Sujetó. Se empapó, se llenó de barro, se resbaló y volvió a levantarse. Cuando terminamos, nos sentamos en el suelo del invernadero, cansadas y mojadas.

— Papá se reiría de mis zapatillas — dijo.

— Primero te traería calcetines secos. Luego se reiría.

Irene sonrió.

— Recuerdo que me daba tomates recién cogidos. Los limpiaba en la camisa y decía que así sabían a verano.

— Y tenía razón.

A la mañana siguiente apareció en el huerto con un cubo.

— Enséñame qué tengo que quitar.

— Lo que crece donde no debe.

Me miró. No hizo falta explicar más.

Durante los días siguientes hablamos como hacía años que no hablábamos. De su miedo. Del mío. De la soledad. De la ciudad. De la casa. De que cuidar no significa arrancar a alguien de su sitio, sino hacer que su sitio no lo mate.

Irene canceló la reunión con el comprador. Llamó al banco. Buscó trabajo desde mi cocina. Manolo ayudó a organizar que en invierno limpiaran el camino. Instalamos un botón de emergencia. Levantamos bancales altos para que yo no tuviera que agacharme tanto.

En agosto, el invernadero se llenó de rojo. Hicimos tomate frito, conserva y mermelada de tomate. Irene diseñó etiquetas: “Tomates de Julián”. Vendió algunos tarros en Madrid, entre compañeras y vecinas. No era un negocio grande. Era una forma de que la tierra diera sin ser vendida.

Una tarde la vi sentada junto a la puerta con la lata de galletas en las manos.

— Creí que venía a salvarte — dijo.

— Ya.

— Pero quería salvarme yo con tu casa.

Le acaricié la mano. Tenía tierra bajo las uñas.

— La tierra también perdona, si se la trabaja.

La casa se quedó. Yo me quedé. Irene empezó a venir más. Ya no con zapatillas blancas, sino con botas viejas que dejó en el porche. En primavera, cuando abrimos la lata de semillas, me preguntó:

— ¿Cuáles plantamos primero?

— Las de tu padre. Pero despacio. Las cosas buenas no se empujan.
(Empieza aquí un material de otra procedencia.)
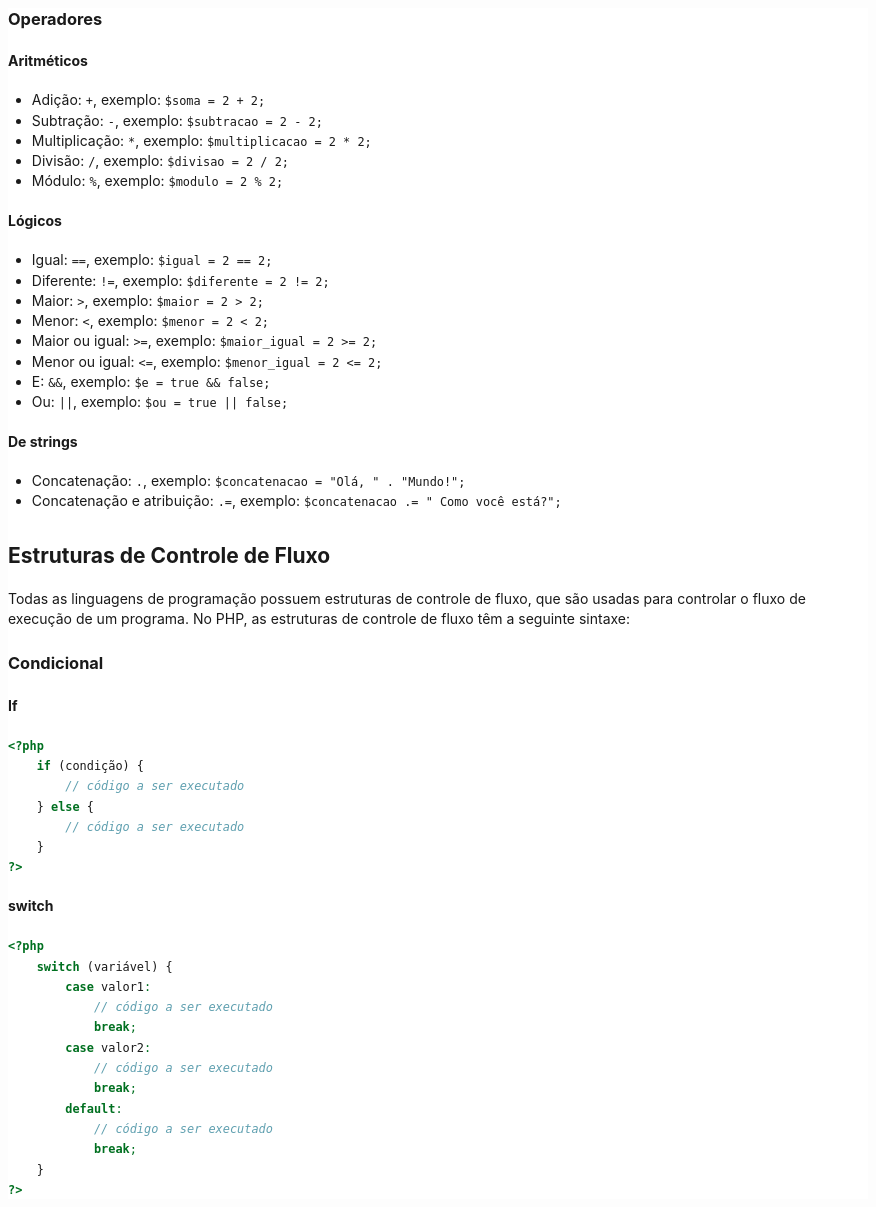 
### Operadores

#### Aritméticos

- Adição: ```+```, exemplo: ```$soma = 2 + 2;```
- Subtração: ```-```, exemplo: ```$subtracao = 2 - 2;```
- Multiplicação: ```*```, exemplo: ```$multiplicacao = 2 * 2;```
- Divisão: ```/```, exemplo: ```$divisao = 2 / 2;```
- Módulo: ```%```, exemplo: ```$modulo = 2 % 2;```

#### Lógicos

- Igual: ```==```, exemplo: ```$igual = 2 == 2;```
- Diferente: ```!=```, exemplo: ```$diferente = 2 != 2;```
- Maior: ```>```, exemplo: ```$maior = 2 > 2;```
- Menor: ```<```, exemplo: ```$menor = 2 < 2;```
- Maior ou igual: ```>=```, exemplo: ```$maior_igual = 2 >= 2;```
- Menor ou igual: ```<=```, exemplo: ```$menor_igual = 2 <= 2;```
- E: ```&&```, exemplo: ```$e = true && false;```
- Ou: ```||```, exemplo: ```$ou = true || false;```

#### De strings

- Concatenação: ```.```, exemplo: ```$concatenacao = "Olá, " . "Mundo!";```
- Concatenação e atribuição: ```.=```, exemplo: ```$concatenacao .= " Como você está?";```

## Estruturas de Controle de Fluxo

Todas as linguagens de programação possuem estruturas de controle de fluxo, que são usadas para controlar o fluxo de execução de um programa. No PHP, as estruturas de controle de fluxo têm a seguinte sintaxe:

### Condicional

#### If

```php
<?php
	if (condição) {
		// código a ser executado
	} else {
		// código a ser executado	
	}
?>
```

#### switch

```php
<?php
	switch (variável) {
		case valor1:
			// código a ser executado
			break;
		case valor2:
			// código a ser executado
			break;
		default:
			// código a ser executado
			break;
	}
?>
```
A veces los hijos creen que los mayores se aferran a trastos: una maceta, una lata, una casa vieja, un huerto.

No son trastos.

Son raíces.

Y a una persona se la puede llevar a una habitación caliente, con ascensor y médico cerca. Pero si le quitas la tierra donde todavía conversa con los que amó, quizá siga respirando, sí. Pero vivir, lo que se dice vivir, ya no vive igual.